Filone ormai floridissimo, quello del documentario sulle personalità del cinema italiano si distingue ora per i toni agiografici dovuti al coinvolgimento di parenti e amici ora per l’intento didattico che dimostra chi ragiona nella prospettiva di un ricordo più strutturato e durevole nel tempo. Life as a B-movie è dedicato a Piero Vivarelli, figura che ha attraversato tutto lo spettacolo, lavorato letteralmente con chiunque e tuttavia oggi relegata un po’ all’oblio. Non è solo l’intenzione di rievocarne vita e opere a rendere il doc di Fabrizio Laurenti e Niccolò Vivarelli (nipote di Piero) un film degno di massima attenzione. È proprio lo spirito incandescente che lo anima, del tutto in linea con quello di un avventuriero libertino e scatenato quale fu Vivarelli, a suo modo davvero geniale pur con le sue radicate conflittualità, a permettere il felice esito di questa operazione critica e culturale.

Attraverso un montaggio di sequenze cinematografiche e interviste a parenti, amici, collaboratori, amanti, studiosi (gustose, tra le altre, le testimonianze di Umberto Lenzi, Franco Rossetti e Pupi Avati), si dipana il racconto di un uomo che qualcuno, con tutto l’affetto possibile, ha definito “più culo che anima”. Come Cuba, il paese della rivoluzione che l’ha accolto come un mito, unico italiano iscritto al Partito comunista – nonché, ci teneva a sottolinearlo, membro dei paracadutisti – nonostante la militanza giovanile nella X Mas. Elemento, questo, di indiscutibile interesse, magari non troppo sviluppato ma che si collega al grande film sui repubblichini presentato a Venezia Classici, Tiro al piccione di Giuliano Montaldo. Tuttavia, oltre alla secca rievocazione dell’affiliazione, è nella reticenza, risolta da una battuta contro il principe nero Valerio Borghese, che si esprime il profilo di Vivarelli. Edonista e castrista, vitalista e contraddittorio, salottiero e fuggitivo, romantico e traditore, borghese e ribelle.
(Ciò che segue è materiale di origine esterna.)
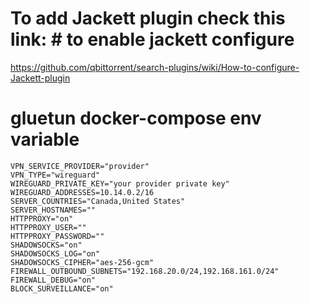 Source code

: # To add Jackett plugin check this link: # to enable jackett configure 
https://github.com/qbittorrent/search-plugins/wiki/How-to-configure-Jackett-plugin

# gluetun docker-compose env variable
```docker-compose 
VPN_SERVICE_PROVIDER="provider"
VPN_TYPE="wireguard"
WIREGUARD_PRIVATE_KEY="your provider private key"
WIREGUARD_ADDRESSES=10.14.0.2/16
SERVER_COUNTRIES="Canada,United States"
SERVER_HOSTNAMES=""
HTTPPROXY="on"
HTTPPROXY_USER=""
HTTPPROXY_PASSWORD=""
SHADOWSOCKS="on"
SHADOWSOCKS_LOG="on"
SHADOWSOCKS_CIPHER="aes-256-gcm"
FIREWALL_OUTBOUND_SUBNETS="192.168.20.0/24,192.168.161.0/24"
FIREWALL_DEBUG="on"
BLOCK_SURVEILLANCE="on"
```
Uno che ha inventato Il tuo bacio è come un rock sul set di Urlatori alla sbarra dove assisteva Lucio Fulci, scritto 24.000 baci per chiudere un film per poi mandarla a Sanremo perché troppo bella da sprecare sui titoli di coda, ideato un proto-videoclip minimalista per Il cielo in una stanza, unito Rita Pavone e Totò e i Rokes in Rita la figlia americana. E costruito una storia per Django a partire da una clamorosa epifania di Sergio Corbucci, stupito Le Figaro con le intuizioni di Mister X (X come Decima…), ribaltato il genere esotico-erotico in funzione anticolonialista da Il dio serpente a Il Decamerone nero. E, su un piano parallelo che s’intreccia con il lavoro, una vita trascorsa saltando da un letto all’altro, amico divertente da prendere senza la pretesa di cambiarlo, “padre non tradizionale” di due figli, uno morto per droga e un altro che a 27 anni ha scoperto l’identità della sua vera madre.

Come dice Gabriele Salvatores, amico del compianto Alessandro Vivarelli, la vita è un b-movie, non un film d’autore. Eppure Vivarelli ci ha provato a fare della sua vita un’opera (d’arte) d’autore: Nella misura in cui è la sua lucida autobiografia per immagini, il suo film meno commerciale e in cui si mette a nudo, confessando che, insomma, l’unico modo per volergli bene è non farlo annoiare.